Try it:
Each record that follows is to be duplicated exactly, though its pictures are not.

Source texts of formatted documents:

○ ○ ○

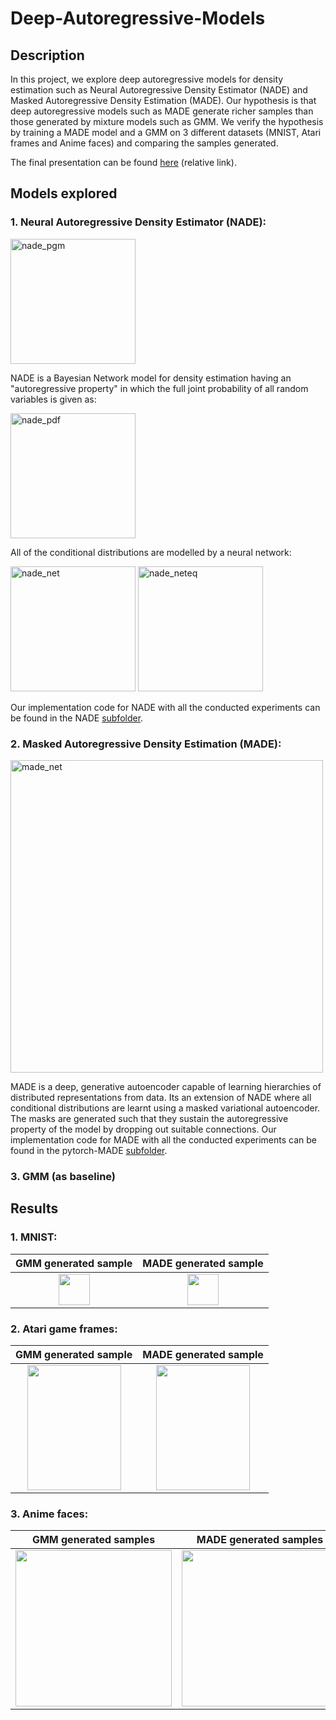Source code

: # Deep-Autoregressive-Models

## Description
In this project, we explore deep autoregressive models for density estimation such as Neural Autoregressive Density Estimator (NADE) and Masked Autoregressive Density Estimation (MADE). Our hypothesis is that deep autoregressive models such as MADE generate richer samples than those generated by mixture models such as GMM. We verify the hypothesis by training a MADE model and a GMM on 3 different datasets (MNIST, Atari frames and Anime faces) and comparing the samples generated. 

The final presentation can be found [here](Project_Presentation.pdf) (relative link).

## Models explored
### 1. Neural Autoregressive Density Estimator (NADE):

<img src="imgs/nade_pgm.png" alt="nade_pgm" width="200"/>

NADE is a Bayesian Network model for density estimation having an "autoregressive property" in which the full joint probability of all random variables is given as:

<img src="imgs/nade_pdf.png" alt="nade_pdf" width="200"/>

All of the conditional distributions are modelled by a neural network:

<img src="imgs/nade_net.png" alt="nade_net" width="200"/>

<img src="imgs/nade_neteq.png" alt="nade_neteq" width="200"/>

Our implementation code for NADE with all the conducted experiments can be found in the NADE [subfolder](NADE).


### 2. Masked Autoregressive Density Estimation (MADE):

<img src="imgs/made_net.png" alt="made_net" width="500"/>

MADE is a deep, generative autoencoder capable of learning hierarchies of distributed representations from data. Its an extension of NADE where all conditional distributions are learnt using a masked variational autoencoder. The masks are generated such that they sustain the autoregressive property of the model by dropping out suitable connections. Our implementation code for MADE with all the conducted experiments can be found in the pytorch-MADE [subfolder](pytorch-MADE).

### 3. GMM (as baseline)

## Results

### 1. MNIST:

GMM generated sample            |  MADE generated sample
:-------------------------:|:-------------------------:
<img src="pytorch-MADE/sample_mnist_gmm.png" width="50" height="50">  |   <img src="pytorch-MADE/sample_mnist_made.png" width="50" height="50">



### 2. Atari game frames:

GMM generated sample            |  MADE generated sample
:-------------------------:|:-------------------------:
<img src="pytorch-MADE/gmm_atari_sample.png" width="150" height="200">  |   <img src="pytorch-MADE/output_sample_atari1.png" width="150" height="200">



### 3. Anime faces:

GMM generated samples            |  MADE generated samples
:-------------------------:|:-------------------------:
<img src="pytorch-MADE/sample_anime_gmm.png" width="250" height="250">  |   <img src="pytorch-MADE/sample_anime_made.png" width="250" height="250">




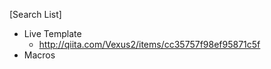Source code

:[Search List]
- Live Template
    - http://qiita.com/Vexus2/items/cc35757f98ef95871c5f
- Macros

○ ○ ○

Worked solution:
Source code

: # Deep-Autoregressive-Models

## Description
In this project, we explore deep autoregressive models for density estimation such as Neural Autoregressive Density Estimator (NADE) and Masked Autoregressive Density Estimation (MADE). Our hypothesis is that deep autoregressive models such as MADE generate richer samples than those generated by mixture models such as GMM. We verify the hypothesis by training a MADE model and a GMM on 3 different datasets (MNIST, Atari frames and Anime faces) and comparing the samples generated. 

The final presentation can be found [here](Project_Presentation.pdf) (relative link).

## Models explored
### 1. Neural Autoregressive Density Estimator (NADE):

<img src="imgs/nade_pgm.png" alt="nade_pgm" width="200"/>

NADE is a Bayesian Network model for density estimation having an "autoregressive property" in which the full joint probability of all random variables is given as:

<img src="imgs/nade_pdf.png" alt="nade_pdf" width="200"/>

All of the conditional distributions are modelled by a neural network:

<img src="imgs/nade_net.png" alt="nade_net" width="200"/>

<img src="imgs/nade_neteq.png" alt="nade_neteq" width="200"/>

Our implementation code for NADE with all the conducted experiments can be found in the NADE [subfolder](NADE).


### 2. Masked Autoregressive Density Estimation (MADE):

<img src="imgs/made_net.png" alt="made_net" width="500"/>

MADE is a deep, generative autoencoder capable of learning hierarchies of distributed representations from data. Its an extension of NADE where all conditional distributions are learnt using a masked variational autoencoder. The masks are generated such that they sustain the autoregressive property of the model by dropping out suitable connections. Our implementation code for MADE with all the conducted experiments can be found in the pytorch-MADE [subfolder](pytorch-MADE).

### 3. GMM (as baseline)

## Results

### 1. MNIST:

GMM generated sample            |  MADE generated sample
:-------------------------:|:-------------------------:
<img src="pytorch-MADE/sample_mnist_gmm.png" width="50" height="50">  |   <img src="pytorch-MADE/sample_mnist_made.png" width="50" height="50">



### 2. Atari game frames:

GMM generated sample            |  MADE generated sample
:-------------------------:|:-------------------------:
<img src="pytorch-MADE/gmm_atari_sample.png" width="150" height="200">  |   <img src="pytorch-MADE/output_sample_atari1.png" width="150" height="200">



### 3. Anime faces:

GMM generated samples            |  MADE generated samples
:-------------------------:|:-------------------------:
<img src="pytorch-MADE/sample_anime_gmm.png" width="250" height="250">  |   <img src="pytorch-MADE/sample_anime_made.png" width="250" height="250">




Source code

:[Search List]
- Live Template
    - http://qiita.com/Vexus2/items/cc35757f98ef95871c5f
- Macros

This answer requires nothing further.